The episode opens with a very specialized realtor showing Harley and Ivy various villain lairs. It’s a fun idea, which they explored several years ago in Gotham City Sirens with the character of the Broker. When Harley has trouble making up her mind, they go back to the apartment for a lot of questions. Harley has some trouble answering them, and, when she gets pushed, freezes up. As in, totally stops moving or responding. Chaos ensues as Dr. Psycho leads the crew into the recess of Harley’s mind. Personally, this is not someplace I’d want to go.


Their first stop is a mostly white space museum of Harley’s memories. We get to see some great art in the background, much of it by legendary comic artist Alex Ross (or a damn good imitation), and Ivy remarks the place is a lot cleaner than she was expecting. The gang finds Harley sitting on a bench watching one of her own exhibits, leading to some questions and a general warning to essentially not try and apply logic over the next twenty minutes or so. They do like their meta moments on the show.


Among the scenes they encounter are young Harley acting out some of her parents’ arguments with dolls (Good scene work for a six year old!, exclaims Clayface as Alan Tudyk  hams it up), and a memorable valedictorian speech. Dr. Psycho goes to find the “mental reboot” switch, leaving behind a warning about hooker rules vs. stripper rules. As they all wander around, Harley wonders if something is wrong with her after seeing an early memory glitching, leading the great line of Ivy answering, “I mean this in the most loving way but this can’t just be occurring to you now.” Harley studies the exhibit to try and figure out what’s going on, touches the picture, and gets a lecture from Psycho. Harley gets another good line with, “I was just touching myself, that IS stripper rules.”


After setting off a lot of alarms, the gang ends up on the run in Harley’s head. Her internal defenses are definitely creepy. Out in the real world, Ivy’s landlord Sy tries to rent out the place and, on seeing the team all out cold, jumps to an interesting conclusion. As the team runs around and sees more of Harley’s memories (with a really amusing cameo), Harley comes to a comedic realization about her mother. As the team tries to find the way out of Harley’s head, they get a hint about what’s going on in the real world to add more drama, and a reference to the very surreal “Being John Malkovich.”


Deeper in Harley’s head, they see bits of her subconscious that leave Ivy questioning, very legitimately, if Harley is really over her ex. After the team gets backed into a dead end, they get an unexpected last minute rescue and an amusing debate about “dues ex machina.” In the real world, there are some weird developments with landlord Sy (one of Palmiotti and Conner’s more amusing additions to Harley’s canon in their run) and his girlfriend(?) Golda (voiced by Rhea Pearlman). Back in Harley-land, they find the way out, but Harley is determined to ignore Dr. Psycho’s advice (again) and visit the island of repressed memories. Harley stalks off and Ivy talks everyone else into coming along. Ron Funches gets another few good lines, and really seems to be enjoying his role as King Shark.

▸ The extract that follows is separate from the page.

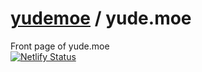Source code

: # [yudemoe](https://github.com/yudemoe) / yude.moe
Front page of yude.moe  
[![Netlify Status](https://api.netlify.com/api/v1/badges/6f61400f-2883-41e5-b0c2-2ed314c71239/deploy-status)](https://app.netlify.com/sites/yude/deploys)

On the island, after a few amusing reveals, Harley is shaken by learning she’s been lying to herself about a key part of her origin all this time. After being stunned for a few minutes, Harley decides she won’t take reality for an answer, and rewrites her memories, prompting a crack about Eternal Sunshine of the Spotless Mind. Finally, the gang makes it back to the real world just in time to avoid a hideous fate. They end up circling around to what they were trying to find at the beginning, and get a new part time member of the gang.


What I liked: There were some great lines in this one. I liked the references to various other “in someone’s head” movies. Harley’s memory museum was kind of cool. They still haven’t really told us WHY Ivy and Harley are such good friends, but that friendship is very clear here. I am impressed at the various guests they’re getting. Tony Hale’s Dr. Psycho is growing on me, and Alan Tudyk is always enjoyable.


What I didn’t: The realtor here seemed like a rehash of the Broker from Gotham City Sirens, so why not use that character? That’s the second show in a row they seem to be borrowing someone else’s ideas. While there were some good moments, the overall episode didn’t feel like one of their better ones.


It was a good, not great, episode. I’ll give it a 3 out of 5.